++++ Input data ++++
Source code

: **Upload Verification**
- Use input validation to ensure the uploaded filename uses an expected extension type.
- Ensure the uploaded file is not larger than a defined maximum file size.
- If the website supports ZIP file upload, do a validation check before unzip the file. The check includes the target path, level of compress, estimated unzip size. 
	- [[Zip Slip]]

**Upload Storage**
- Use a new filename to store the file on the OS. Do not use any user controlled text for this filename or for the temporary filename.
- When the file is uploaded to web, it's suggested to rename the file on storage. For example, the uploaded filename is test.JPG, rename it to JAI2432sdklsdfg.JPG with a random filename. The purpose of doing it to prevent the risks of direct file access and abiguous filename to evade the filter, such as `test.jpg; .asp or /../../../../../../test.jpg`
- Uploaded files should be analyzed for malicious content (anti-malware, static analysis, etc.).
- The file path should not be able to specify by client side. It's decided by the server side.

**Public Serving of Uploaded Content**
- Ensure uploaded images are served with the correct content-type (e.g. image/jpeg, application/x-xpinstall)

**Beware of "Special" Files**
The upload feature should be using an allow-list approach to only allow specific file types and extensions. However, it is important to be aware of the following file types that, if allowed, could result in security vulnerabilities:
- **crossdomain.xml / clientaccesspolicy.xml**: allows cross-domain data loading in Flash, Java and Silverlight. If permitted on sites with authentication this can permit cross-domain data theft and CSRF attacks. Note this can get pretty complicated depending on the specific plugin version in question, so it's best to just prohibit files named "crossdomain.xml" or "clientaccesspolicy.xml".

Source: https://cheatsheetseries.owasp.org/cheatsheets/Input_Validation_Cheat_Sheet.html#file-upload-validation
++++
++++ Input data ++++
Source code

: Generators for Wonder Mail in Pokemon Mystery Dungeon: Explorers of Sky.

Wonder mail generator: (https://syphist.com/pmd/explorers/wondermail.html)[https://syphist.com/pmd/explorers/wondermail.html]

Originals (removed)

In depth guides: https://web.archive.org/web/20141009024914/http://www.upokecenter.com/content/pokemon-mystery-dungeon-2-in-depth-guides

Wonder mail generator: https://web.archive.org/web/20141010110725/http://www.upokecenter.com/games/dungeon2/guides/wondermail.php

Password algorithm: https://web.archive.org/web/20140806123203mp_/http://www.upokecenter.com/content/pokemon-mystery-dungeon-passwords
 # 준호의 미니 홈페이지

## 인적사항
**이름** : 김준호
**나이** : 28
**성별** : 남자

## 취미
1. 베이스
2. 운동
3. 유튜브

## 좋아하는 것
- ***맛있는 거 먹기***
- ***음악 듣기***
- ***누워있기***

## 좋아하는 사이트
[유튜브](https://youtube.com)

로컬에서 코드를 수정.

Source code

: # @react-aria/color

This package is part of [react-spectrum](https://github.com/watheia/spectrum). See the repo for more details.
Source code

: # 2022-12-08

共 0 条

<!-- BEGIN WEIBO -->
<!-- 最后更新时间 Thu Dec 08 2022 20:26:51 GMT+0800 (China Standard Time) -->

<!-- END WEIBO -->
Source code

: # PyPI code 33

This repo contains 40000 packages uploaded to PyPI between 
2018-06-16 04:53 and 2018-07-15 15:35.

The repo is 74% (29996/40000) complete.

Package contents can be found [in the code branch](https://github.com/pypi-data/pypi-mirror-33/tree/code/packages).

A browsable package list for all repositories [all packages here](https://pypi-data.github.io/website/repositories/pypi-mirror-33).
++++
Required work » Return exactly, and only, the lines above starting at the line that contains "<!-- 最后更新时间 Thu" and ending at the line that contains "A browsable package".

Written solution »
<!-- 最后更新时间 Thu Dec 08 2022 20:26:51 GMT+0800 (China Standard Time) -->

<!-- END WEIBO -->
Source code

: # PyPI code 33

This repo contains 40000 packages uploaded to PyPI between 
2018-06-16 04:53 and 2018-07-15 15:35.

The repo is 74% (29996/40000) complete.

Package contents can be found [in the code branch](https://github.com/pypi-data/pypi-mirror-33/tree/code/packages).

A browsable package list for all repositories [all packages here](https://pypi-data.github.io/website/repositories/pypi-mirror-33).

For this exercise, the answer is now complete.